Céu claro e escuro — São esses movimentos complexos nas correntes de ar que fazem o avião tremer como uma salsicha em uma panela cheia de água fervente. A aeronave consegue manter o voo graças a uma força de sustentação criada pela passagem rápida do ar por suas asas. Quando acontece uma mudança nessa velocidade, a força de sustentação e a altitude do avião também variam. Se essa variação acontece diversas vezes seguidas, na forma de redemoinhos e vácuos instantâneos, o resultado são os chacoalhões, quedas livres e embalos súbitos típicos das turbulências.
Uma das formas mais comuns do fenômeno é a que acontece no interior e na proximidade das grandes nuvens, como as Cumulus Nimbus — que podem atingir quilômetros de altura. Cheias de ar quente, elas sobem em altas velocidades até atingir grandes altitudes na atmosfera. Ali, elas se encontram com correntes de ar frio, interagindo de maneira extremamente instável. Dentro das nuvens, as correntes de ar frio e quente também se movimentam em altas velocidades. “Foi esse tipo de nuvem que contribuiu para a queda do avião da Air France em 2009. Ali dentro, existe uma enorme bagunça, correntes de vento jogam a nave pra cima enquanto outras correntes arremessam para baixo”, afirma Ricardo de Camargo.
Normalmente, esse tipo de nuvem é detectado pelos radares das aeronaves, permitindo aos pilotos desviarem das turbulências ou, pelos menos, alertarem os passageiros para as condições que irão encontrar. Mas existe um tipo que é impossível de detectar, não aparece nos radares e não deixam nenhuma marca visual no céu — por isso, são conhecidas como turbulência de céu claro.

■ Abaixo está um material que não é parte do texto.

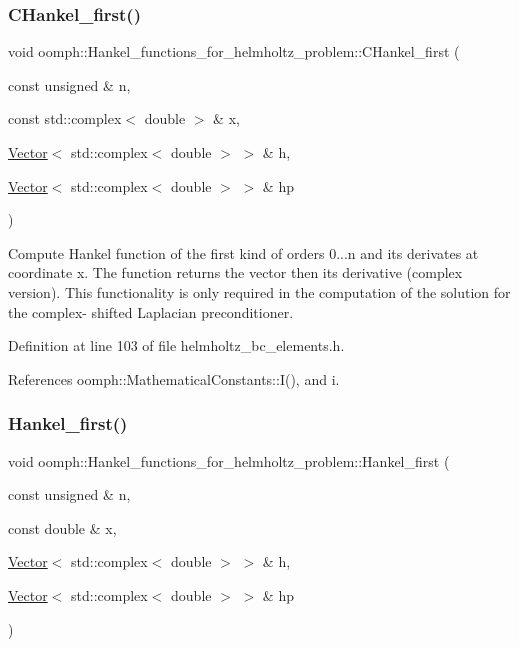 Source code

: \subsubsection{\texorpdfstring{C\+Hankel\+\_\+first()}{CHankel\_first()}}
{\footnotesize\ttfamily void oomph\+::\+Hankel\+\_\+functions\+\_\+for\+\_\+helmholtz\+\_\+problem\+::\+C\+Hankel\+\_\+first (\begin{DoxyParamCaption}\item[{const unsigned \&}]{n,  }\item[{const std\+::complex$<$ double $>$ \&}]{x,  }\item[{\hyperlink{classoomph_1_1Vector}{Vector}$<$ std\+::complex$<$ double $>$ $>$ \&}]{h,  }\item[{\hyperlink{classoomph_1_1Vector}{Vector}$<$ std\+::complex$<$ double $>$ $>$ \&}]{hp }\end{DoxyParamCaption})}

Compute Hankel function of the first kind of orders 0...n and its derivates at coordinate x. The function returns the vector then its derivative (complex version). This functionality is only required in the computation of the solution for the complex-\/ shifted Laplacian preconditioner. 

Definition at line 103 of file helmholtz\+\_\+bc\+\_\+elements.\+h.



References oomph\+::\+Mathematical\+Constants\+::\+I(), and i.

\mbox{\label{namespaceoomph_1_1Hankel__functions__for__helmholtz__problem_a89d572e5352a2da98d19260165385f6f}} 
\subsubsection{\texorpdfstring{Hankel\+\_\+first()}{Hankel\_first()}}
{\footnotesize\ttfamily void oomph\+::\+Hankel\+\_\+functions\+\_\+for\+\_\+helmholtz\+\_\+problem\+::\+Hankel\+\_\+first (\begin{DoxyParamCaption}\item[{const unsigned \&}]{n,  }\item[{const double \&}]{x,  }\item[{\hyperlink{classoomph_1_1Vector}{Vector}$<$ std\+::complex$<$ double $>$ $>$ \&}]{h,  }\item[{\hyperlink{classoomph_1_1Vector}{Vector}$<$ std\+::complex$<$ double $>$ $>$ \&}]{hp }\end{DoxyParamCaption})}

Elas costumam acontecer em regiões altas do céu, localizadas entre oito e dez quilômetros da superfície, onde existem ventos muito intensos, que atingem grandes velocidades tanto na vertical quanto na horizontal. Esses fortes ventos são chamados de correntes de jato, e são formações características da atmosfera, com rotas ao redor da Terra já traçadas pelos pesquisadores. “As turbulências de céu claro têm localizações típicas no planeta. Os pilotos normalmente estudam se suas rotas de voo vão passar por uma dessas regiões, e tomam as devidas providências para evitá-las”, diz Ricardo de Camargo.
Às vezes, as turbulências de céu claro também acontecem em regiões mais baixas da atmosfera, em locais próximos a montanhas ou com grandes variações de temperatura. “Existe uma diretriz na comunidade aeronáutica alertando o piloto que, se ele estiver em um dia claro, em uma região montanhosa, ele pode se deparar com esse tipo de fenômeno. A orientação é diminuir a velocidade do avião, pois quanto mais rápido estiver a aeronave, piores podem ser os danos de uma turbulência", afirma Fernando Martini Catalano, pesquisador do curso de Engenharia Aeronáutica da Escola de Engenharia de São Carlos da USP.